Ah hah! The true trouble is revealed! Mackelden began to realize in college that she had stuck with church for social belonging, but in reality the life she'd chosen wasn't the right fit. Specifically because like many college students, she was hoping for a fun game of ass-grab:
The trouble was, I’d have been fine with a little under-the-clothes action. Although I wouldn’t have been able to vocalize it at the time, with my mind very much indoctrinated in godly ways, I really just needed to get laid. Even though I didn’t believe in sex before marriage.
Her attempts to find a committed boyfriend at church proved to be just as difficult. To make matters worse, she watched from the sideline as others members of the congregation found significant others:
My brain kept telling me I didn’t know God the way I should, and that maybe if I was a better Christian, I’d find a man. After all, church teachings often dictate that if you pray for a husband, wife or partner, God will bestow one upon you when it’s meant to happen.

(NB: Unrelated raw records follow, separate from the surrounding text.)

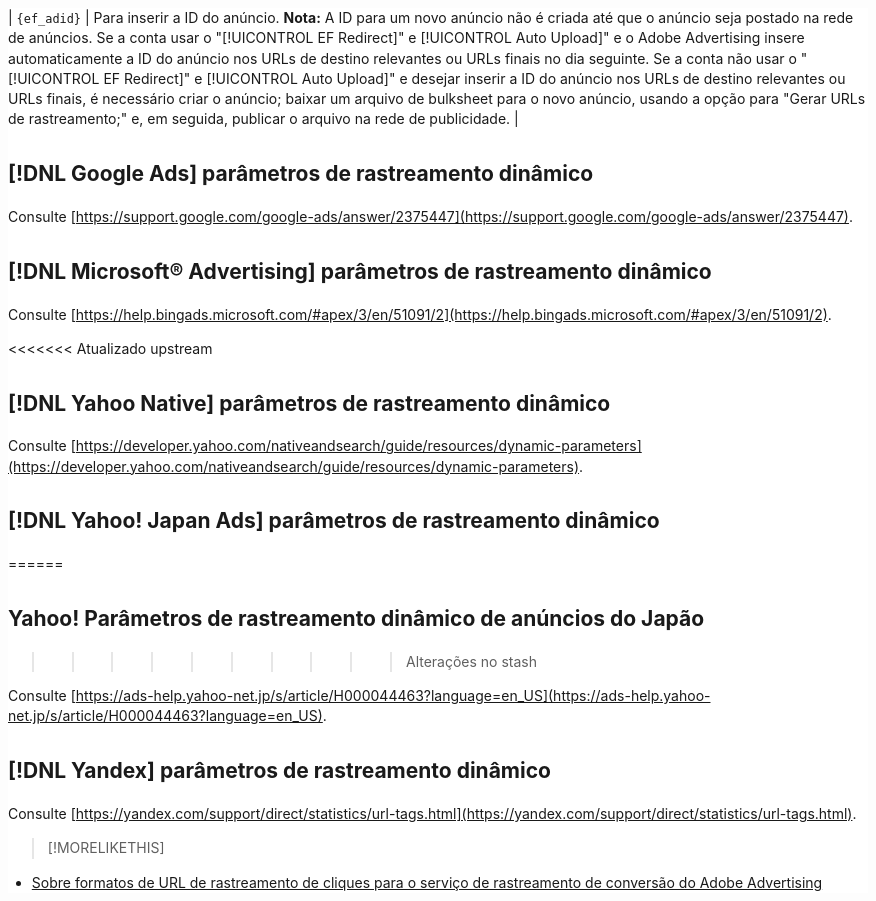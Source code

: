 | <code>{ef_adid}</code> | Para inserir a ID do anúncio. <b>Nota:</b> A ID para um novo anúncio não é criada até que o anúncio seja postado na rede de anúncios. Se a conta usar o &quot;[!UICONTROL EF Redirect]&quot; e [!UICONTROL Auto Upload]&quot; e o Adobe Advertising insere automaticamente a ID do anúncio nos URLs de destino relevantes ou URLs finais no dia seguinte. Se a conta não usar o &quot;[!UICONTROL EF Redirect]&quot; e [!UICONTROL Auto Upload]&quot; e desejar inserir a ID do anúncio nos URLs de destino relevantes ou URLs finais, é necessário criar o anúncio; baixar um arquivo de bulksheet para o novo anúncio, usando a opção para &quot;Gerar URLs de rastreamento;&quot; e, em seguida, publicar o arquivo na rede de publicidade. |

## [!DNL Google Ads] parâmetros de rastreamento dinâmico

Consulte [https://support.google.com/google-ads/answer/2375447](https://support.google.com/google-ads/answer/2375447).

## [!DNL Microsoft® Advertising] parâmetros de rastreamento dinâmico

Consulte [https://help.bingads.microsoft.com/#apex/3/en/51091/2](https://help.bingads.microsoft.com/#apex/3/en/51091/2).

&lt;&lt;&lt;&lt;&lt;&lt;&lt; Atualizado upstream
## [!DNL Yahoo Native] parâmetros de rastreamento dinâmico

Consulte [https://developer.yahoo.com/nativeandsearch/guide/resources/dynamic-parameters](https://developer.yahoo.com/nativeandsearch/guide/resources/dynamic-parameters).

## [!DNL Yahoo! Japan Ads] parâmetros de rastreamento dinâmico
======
## Yahoo! Parâmetros de rastreamento dinâmico de anúncios do Japão
>>>>>>>>>>Alterações no stash
> 
Consulte [https://ads-help.yahoo-net.jp/s/article/H000044463?language=en_US](https://ads-help.yahoo-net.jp/s/article/H000044463?language=en_US).

## [!DNL Yandex] parâmetros de rastreamento dinâmico

Consulte [https://yandex.com/support/direct/statistics/url-tags.html](https://yandex.com/support/direct/statistics/url-tags.html).

>[!MORELIKETHIS]
>
* [Sobre formatos de URL de rastreamento de cliques para o serviço de rastreamento de conversão do Adobe Advertising](/help/search-social-commerce/tracking/formats-click-tracking-about.md)
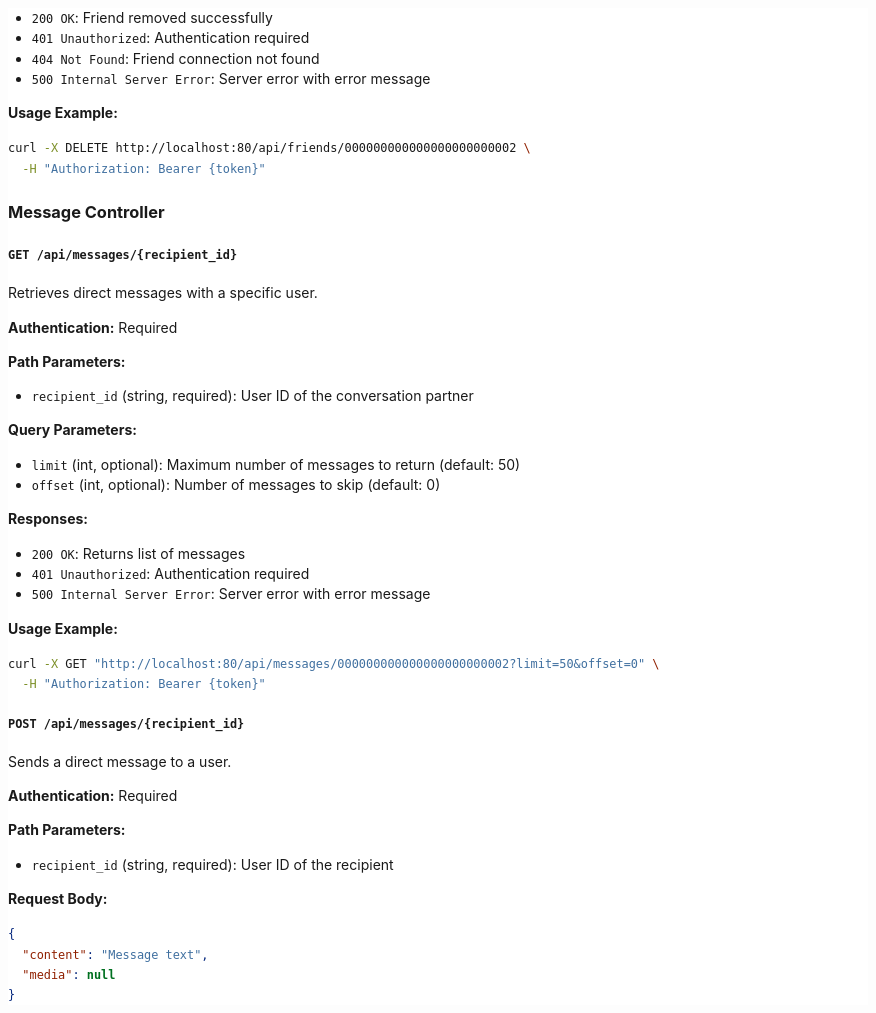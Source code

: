 - `200 OK`: Friend removed successfully
- `401 Unauthorized`: Authentication required
- `404 Not Found`: Friend connection not found
- `500 Internal Server Error`: Server error with error message

**Usage Example:**

```bash
curl -X DELETE http://localhost:80/api/friends/000000000000000000000002 \
  -H "Authorization: Bearer {token}"
```

### Message Controller

#### `GET /api/messages/{recipient_id}`

Retrieves direct messages with a specific user.

**Authentication:** Required

**Path Parameters:**

- `recipient_id` (string, required): User ID of the conversation partner

**Query Parameters:**

- `limit` (int, optional): Maximum number of messages to return (default: 50)
- `offset` (int, optional): Number of messages to skip (default: 0)

**Responses:**

- `200 OK`: Returns list of messages
- `401 Unauthorized`: Authentication required
- `500 Internal Server Error`: Server error with error message

**Usage Example:**

```bash
curl -X GET "http://localhost:80/api/messages/000000000000000000000002?limit=50&offset=0" \
  -H "Authorization: Bearer {token}"
```

#### `POST /api/messages/{recipient_id}`

Sends a direct message to a user.

**Authentication:** Required

**Path Parameters:**

- `recipient_id` (string, required): User ID of the recipient

**Request Body:**

```json
{
  "content": "Message text",
  "media": null
}
```
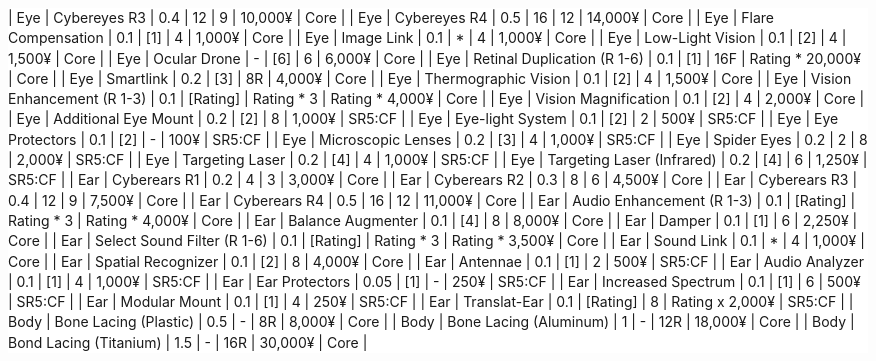 | Eye | Cybereyes R3 | 0.4 | 12 | 9 | 10,000¥ | Core |
| Eye | Cybereyes R4 | 0.5 | 16 | 12 | 14,000¥ | Core |
| Eye | Flare Compensation | 0.1 | [1] | 4 | 1,000¥ | Core |
| Eye | Image Link | 0.1 | * | 4 | 1,000¥ | Core |
| Eye | Low-Light Vision | 0.1 | [2] | 4 | 1,500¥ | Core |
| Eye | Ocular Drone | - | [6] | 6 | 6,000¥ | Core |
| Eye | Retinal Duplication (R 1-6) | 0.1 | [1] | 16F | Rating * 20,000¥ | Core |
| Eye | Smartlink | 0.2 | [3] | 8R | 4,000¥ | Core |
| Eye | Thermographic Vision | 0.1 | [2] | 4 | 1,500¥ | Core |
| Eye | Vision Enhancement (R 1-3) | 0.1 | [Rating] | Rating * 3 | Rating * 4,000¥ | Core |
| Eye | Vision Magnification | 0.1 | [2] | 4 | 2,000¥ | Core |
| Eye | Additional Eye Mount | 0.2 | [2] | 8 | 1,000¥ | SR5:CF |
| Eye | Eye-light System | 0.1 | [2] | 2 | 500¥ | SR5:CF |
| Eye | Eye Protectors | 0.1 | [2] | - | 100¥ | SR5:CF |
| Eye | Microscopic Lenses | 0.2 | [3] | 4 | 1,000¥ | SR5:CF |
| Eye | Spider Eyes | 0.2 | 2 | 8 | 2,000¥ | SR5:CF |
| Eye | Targeting Laser | 0.2 | [4] | 4 | 1,000¥ | SR5:CF |
| Eye | Targeting Laser (Infrared) | 0.2 | [4] | 6 | 1,250¥ | SR5:CF |
| Ear | Cyberears R1 | 0.2 | 4 | 3 | 3,000¥ | Core |
| Ear | Cyberears R2 | 0.3 | 8 | 6 | 4,500¥ | Core |
| Ear | Cyberears R3 | 0.4 | 12 | 9 | 7,500¥ | Core |
| Ear | Cyberears R4 | 0.5 | 16 | 12 | 11,000¥ | Core |
| Ear | Audio Enhancement (R 1-3) | 0.1 | [Rating] | Rating * 3 | Rating * 4,000¥ | Core |
| Ear | Balance Augmenter | 0.1 | [4] | 8 | 8,000¥ | Core |
| Ear | Damper | 0.1 | [1] | 6 | 2,250¥ | Core |
| Ear | Select Sound Filter (R 1-6) | 0.1 | [Rating] | Rating * 3 | Rating * 3,500¥ | Core |
| Ear | Sound Link | 0.1 | * | 4 | 1,000¥ | Core |
| Ear | Spatial Recognizer | 0.1 | [2] | 8 | 4,000¥ | Core |
| Ear | Antennae | 0.1 | [1] | 2 | 500¥ | SR5:CF |
| Ear | Audio Analyzer | 0.1 | [1] | 4 | 1,000¥ | SR5:CF |
| Ear | Ear Protectors | 0.05 | [1] | - | 250¥ | SR5:CF |
| Ear | Increased Spectrum | 0.1 | [1] | 6 | 500¥ | SR5:CF |
| Ear | Modular Mount | 0.1 | [1] | 4 | 250¥ | SR5:CF |
| Ear | Translat-Ear | 0.1 | [Rating] | 8 | Rating x 2,000¥ | SR5:CF |
| Body | Bone Lacing (Plastic) | 0.5 | - | 8R | 8,000¥ | Core |
| Body | Bone Lacing (Aluminum) | 1 | - | 12R | 18,000¥ | Core |
| Body | Bond Lacing (Titanium) | 1.5 | - | 16R | 30,000¥ | Core |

But literally nothing was happening for me, while everyone else seemed to be meeting the loves of their lives over post-sermon biscuits.
Ultimately, Mackelden realized that waiting to have sex until marriage and trying to find a romantic partner solely through church wasn't for her. And while that makes the most sense for her, she still understands and supports those that choose to save sex for marriage:
I mean no disrespect towards those who wait for marriage. I believe everyone should have the chance to follow the religion of their choosing. But since I quit Christianity, I feel like I’ve been living a completely different life. It’s strange leaving behind such a long list of rules you’ve had your whole life, and untangling the guilt involved with every thought you have and action you carry out.
It's encouraging that she still has a positive outlook on dating and her future. She's stronger for not viewing her past with regret, but rather as personal growth. She'll have plenty of time for regret one she tries dating apps.